Niyama On A String

Dear friends, readers, world at large,

Stop trying to meditate. Give up. It begins.

I’ll explain.

The Chef gave me a Just Because gift last week. You know, such as when one might receive flowers without a designated occasion or associated holiday but rather “just because.” I received Just Because dragonflies. It’s a solar mobile. The solar panel in the top of the mobile collects sun energy all day and then at night the dragonflies light up. They dangle from strings in mobile style so in a breeze they fly around each other.

What we didn’t know is that the dragonflies also change colors automatically, and at random. And not all at the same time.

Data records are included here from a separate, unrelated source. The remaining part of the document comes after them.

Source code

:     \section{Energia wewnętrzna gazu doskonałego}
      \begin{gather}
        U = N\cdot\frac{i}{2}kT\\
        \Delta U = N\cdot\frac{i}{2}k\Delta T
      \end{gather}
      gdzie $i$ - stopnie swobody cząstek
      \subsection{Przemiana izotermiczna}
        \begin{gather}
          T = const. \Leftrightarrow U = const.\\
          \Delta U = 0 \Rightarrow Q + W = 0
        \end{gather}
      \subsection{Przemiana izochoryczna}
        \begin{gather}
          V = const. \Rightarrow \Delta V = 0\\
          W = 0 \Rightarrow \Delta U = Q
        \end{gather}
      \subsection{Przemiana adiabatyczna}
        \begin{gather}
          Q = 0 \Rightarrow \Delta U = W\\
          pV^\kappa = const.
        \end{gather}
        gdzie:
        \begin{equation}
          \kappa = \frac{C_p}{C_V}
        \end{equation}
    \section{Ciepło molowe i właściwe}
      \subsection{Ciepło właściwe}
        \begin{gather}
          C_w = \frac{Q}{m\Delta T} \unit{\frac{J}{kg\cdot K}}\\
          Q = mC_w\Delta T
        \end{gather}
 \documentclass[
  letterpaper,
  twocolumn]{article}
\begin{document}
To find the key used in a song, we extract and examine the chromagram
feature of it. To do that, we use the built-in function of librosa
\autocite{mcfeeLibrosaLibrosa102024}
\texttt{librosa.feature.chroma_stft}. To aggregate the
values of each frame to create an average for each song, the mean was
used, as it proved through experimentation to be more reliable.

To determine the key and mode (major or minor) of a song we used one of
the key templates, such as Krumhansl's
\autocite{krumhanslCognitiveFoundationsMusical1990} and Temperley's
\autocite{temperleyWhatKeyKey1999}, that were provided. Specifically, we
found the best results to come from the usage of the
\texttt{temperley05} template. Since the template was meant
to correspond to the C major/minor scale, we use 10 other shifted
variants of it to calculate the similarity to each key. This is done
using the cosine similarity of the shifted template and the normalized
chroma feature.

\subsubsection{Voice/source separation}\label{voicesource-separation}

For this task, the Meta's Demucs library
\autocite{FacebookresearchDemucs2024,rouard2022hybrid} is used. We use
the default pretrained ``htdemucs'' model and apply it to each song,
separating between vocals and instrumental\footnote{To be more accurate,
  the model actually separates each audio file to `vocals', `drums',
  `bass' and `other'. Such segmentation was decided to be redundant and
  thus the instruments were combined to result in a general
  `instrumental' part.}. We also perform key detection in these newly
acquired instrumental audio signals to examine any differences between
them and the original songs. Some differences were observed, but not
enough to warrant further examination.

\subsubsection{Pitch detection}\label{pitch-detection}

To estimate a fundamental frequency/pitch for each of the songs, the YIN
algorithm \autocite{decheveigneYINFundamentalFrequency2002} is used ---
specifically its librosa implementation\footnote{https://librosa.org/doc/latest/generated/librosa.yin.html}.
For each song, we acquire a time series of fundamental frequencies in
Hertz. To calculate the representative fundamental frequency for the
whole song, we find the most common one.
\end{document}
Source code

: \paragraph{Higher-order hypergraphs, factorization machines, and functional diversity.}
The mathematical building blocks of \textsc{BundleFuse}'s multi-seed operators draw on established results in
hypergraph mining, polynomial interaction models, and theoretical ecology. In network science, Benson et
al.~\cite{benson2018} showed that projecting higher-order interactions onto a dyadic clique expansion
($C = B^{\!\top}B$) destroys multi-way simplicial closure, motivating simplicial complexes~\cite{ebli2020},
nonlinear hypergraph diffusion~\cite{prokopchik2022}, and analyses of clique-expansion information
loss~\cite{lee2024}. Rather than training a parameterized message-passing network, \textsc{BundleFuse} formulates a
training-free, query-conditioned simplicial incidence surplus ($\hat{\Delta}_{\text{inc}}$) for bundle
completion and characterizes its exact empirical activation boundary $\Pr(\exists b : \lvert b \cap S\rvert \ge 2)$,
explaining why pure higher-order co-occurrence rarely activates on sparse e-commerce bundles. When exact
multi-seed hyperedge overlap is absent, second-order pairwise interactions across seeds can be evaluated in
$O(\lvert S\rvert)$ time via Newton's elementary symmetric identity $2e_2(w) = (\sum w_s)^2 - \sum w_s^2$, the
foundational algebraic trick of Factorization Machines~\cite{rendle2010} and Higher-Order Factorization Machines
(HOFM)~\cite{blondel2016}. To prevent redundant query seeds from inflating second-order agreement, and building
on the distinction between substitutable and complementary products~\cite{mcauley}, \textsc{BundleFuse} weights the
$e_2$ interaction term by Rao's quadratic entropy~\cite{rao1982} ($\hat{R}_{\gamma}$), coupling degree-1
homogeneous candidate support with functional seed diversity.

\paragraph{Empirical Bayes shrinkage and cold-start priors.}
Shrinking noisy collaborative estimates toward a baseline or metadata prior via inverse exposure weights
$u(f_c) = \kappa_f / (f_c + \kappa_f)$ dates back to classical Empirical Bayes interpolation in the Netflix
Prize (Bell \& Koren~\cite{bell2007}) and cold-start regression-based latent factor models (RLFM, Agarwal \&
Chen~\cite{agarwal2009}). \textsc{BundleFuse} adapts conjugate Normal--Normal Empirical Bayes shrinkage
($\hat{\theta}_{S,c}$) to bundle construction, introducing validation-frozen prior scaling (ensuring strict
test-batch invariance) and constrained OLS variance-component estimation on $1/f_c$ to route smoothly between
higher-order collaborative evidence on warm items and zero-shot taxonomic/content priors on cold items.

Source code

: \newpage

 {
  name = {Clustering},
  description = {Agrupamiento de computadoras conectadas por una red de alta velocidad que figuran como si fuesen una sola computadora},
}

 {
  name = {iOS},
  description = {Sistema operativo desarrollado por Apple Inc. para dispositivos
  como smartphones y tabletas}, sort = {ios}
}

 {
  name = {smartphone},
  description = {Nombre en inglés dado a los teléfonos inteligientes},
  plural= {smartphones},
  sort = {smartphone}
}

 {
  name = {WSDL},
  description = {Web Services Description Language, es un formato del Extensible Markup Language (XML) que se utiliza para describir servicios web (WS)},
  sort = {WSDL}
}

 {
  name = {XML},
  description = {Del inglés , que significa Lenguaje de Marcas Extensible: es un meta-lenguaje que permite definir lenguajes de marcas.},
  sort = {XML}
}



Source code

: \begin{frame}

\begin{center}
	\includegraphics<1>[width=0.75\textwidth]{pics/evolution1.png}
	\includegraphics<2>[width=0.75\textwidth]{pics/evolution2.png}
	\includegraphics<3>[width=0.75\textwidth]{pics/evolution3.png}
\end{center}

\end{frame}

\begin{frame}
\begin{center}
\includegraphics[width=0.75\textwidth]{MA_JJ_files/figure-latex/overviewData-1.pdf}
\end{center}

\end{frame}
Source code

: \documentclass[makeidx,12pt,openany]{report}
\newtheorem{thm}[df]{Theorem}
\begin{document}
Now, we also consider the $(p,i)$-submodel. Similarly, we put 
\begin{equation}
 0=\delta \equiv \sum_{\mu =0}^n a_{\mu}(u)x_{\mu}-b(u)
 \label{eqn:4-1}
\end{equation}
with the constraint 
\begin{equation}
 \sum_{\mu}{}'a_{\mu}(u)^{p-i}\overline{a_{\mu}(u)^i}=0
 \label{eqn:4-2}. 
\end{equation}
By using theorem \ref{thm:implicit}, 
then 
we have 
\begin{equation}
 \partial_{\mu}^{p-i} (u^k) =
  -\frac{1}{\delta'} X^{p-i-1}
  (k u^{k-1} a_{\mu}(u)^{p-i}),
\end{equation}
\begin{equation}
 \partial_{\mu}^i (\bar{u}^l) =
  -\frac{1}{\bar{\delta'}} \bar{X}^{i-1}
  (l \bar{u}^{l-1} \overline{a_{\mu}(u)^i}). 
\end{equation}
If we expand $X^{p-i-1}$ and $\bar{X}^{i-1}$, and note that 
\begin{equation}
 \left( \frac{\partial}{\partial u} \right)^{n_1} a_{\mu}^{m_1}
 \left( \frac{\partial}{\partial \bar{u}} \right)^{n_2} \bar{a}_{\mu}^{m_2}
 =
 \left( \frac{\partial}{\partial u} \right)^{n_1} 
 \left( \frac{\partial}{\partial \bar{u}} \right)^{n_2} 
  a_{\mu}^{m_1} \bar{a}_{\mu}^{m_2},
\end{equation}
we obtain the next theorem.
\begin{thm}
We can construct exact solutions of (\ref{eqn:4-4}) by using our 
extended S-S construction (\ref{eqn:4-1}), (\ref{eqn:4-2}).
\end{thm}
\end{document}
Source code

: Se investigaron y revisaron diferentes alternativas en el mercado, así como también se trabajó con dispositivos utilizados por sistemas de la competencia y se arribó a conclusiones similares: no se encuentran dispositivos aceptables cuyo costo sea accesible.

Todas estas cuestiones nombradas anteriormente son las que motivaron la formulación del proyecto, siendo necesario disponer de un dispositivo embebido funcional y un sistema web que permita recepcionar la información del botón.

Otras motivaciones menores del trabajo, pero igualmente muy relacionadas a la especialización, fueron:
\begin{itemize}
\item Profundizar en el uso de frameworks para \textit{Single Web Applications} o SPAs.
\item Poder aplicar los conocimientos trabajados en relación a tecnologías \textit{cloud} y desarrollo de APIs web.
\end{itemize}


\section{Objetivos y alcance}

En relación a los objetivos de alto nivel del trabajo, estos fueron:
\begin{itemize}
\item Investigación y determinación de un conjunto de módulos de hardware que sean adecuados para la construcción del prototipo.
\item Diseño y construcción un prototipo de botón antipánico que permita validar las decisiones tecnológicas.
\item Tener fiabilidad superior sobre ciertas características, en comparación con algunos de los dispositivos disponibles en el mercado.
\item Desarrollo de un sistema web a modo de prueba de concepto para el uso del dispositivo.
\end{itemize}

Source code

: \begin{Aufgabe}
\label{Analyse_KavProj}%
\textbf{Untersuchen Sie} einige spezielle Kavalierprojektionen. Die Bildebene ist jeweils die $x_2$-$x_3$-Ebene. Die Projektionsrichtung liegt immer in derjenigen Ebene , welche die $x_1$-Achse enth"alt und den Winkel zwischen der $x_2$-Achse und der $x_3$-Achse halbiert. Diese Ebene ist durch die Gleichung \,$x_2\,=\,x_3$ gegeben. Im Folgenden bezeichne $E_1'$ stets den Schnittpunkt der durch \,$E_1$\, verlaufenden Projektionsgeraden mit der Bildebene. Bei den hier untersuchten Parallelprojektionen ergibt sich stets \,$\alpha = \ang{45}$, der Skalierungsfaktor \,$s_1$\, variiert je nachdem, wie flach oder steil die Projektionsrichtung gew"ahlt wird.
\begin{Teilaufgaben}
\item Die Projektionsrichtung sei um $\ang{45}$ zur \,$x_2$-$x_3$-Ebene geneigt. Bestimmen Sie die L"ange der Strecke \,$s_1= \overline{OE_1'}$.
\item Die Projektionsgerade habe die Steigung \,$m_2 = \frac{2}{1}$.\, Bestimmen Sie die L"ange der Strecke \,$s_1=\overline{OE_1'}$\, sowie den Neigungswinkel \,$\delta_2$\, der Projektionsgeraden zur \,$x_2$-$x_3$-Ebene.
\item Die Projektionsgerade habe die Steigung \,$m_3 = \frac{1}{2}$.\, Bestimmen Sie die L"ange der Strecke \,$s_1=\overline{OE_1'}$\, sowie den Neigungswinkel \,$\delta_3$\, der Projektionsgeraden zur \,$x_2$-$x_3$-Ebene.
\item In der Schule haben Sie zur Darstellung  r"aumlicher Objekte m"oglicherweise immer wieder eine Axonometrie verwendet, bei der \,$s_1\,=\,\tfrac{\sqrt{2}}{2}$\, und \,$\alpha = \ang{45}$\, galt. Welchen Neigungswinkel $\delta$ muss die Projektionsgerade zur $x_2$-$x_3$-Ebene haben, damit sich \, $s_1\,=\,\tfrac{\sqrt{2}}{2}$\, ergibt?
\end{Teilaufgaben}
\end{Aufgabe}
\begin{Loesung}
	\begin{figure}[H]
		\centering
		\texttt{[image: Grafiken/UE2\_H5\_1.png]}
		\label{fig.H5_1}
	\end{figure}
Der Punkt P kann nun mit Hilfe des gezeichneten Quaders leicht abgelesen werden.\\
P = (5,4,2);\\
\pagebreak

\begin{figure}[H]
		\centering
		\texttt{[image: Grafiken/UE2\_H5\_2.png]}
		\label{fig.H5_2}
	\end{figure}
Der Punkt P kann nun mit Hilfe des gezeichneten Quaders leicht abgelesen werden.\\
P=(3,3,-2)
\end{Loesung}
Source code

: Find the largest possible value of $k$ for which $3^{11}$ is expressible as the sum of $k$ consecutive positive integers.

So last weekend I found myself outside at sunset waiting for the sky to get dark enough for the dragonflies to light up. When they unexpectedly began changing colors it was hard to look away. It was a fascination similar to the effect of watching fish swim in an aquarium, especially if the fish had color-change capabilities.

The color change is a slow glow, so the effect is meditative. And since there are six dragonflies flitting around each other, each one is glowing a different color and/or slowly transitioning to another color at any given moment.

I took these photos from underneath the mobile, looking up through their bellies. But when I stopped taking photos, that’s when the magic started.

There’s a scene in the movie Eat Pray Love in which the main character goes to live in an ashram in India for a while but becomes frustrated with traditional meditation. Try as she might, she just can’t sit still and/or still her mind. By traditional I mean seated on the floor, cross-legged, in silence, and this case, in a group. After storming out of a group meditation session during which she simply cannot quiet her mind, she plops herself down on a bench in front of a courtyard fountain to pout. After several minutes of silently watching the water flow in the fountain she realizes she’s been meditating all those minutes. Another character even comments that it’s the most quiet and relaxed he’s seen her since she arrived at the ashram. A lightbulb moment.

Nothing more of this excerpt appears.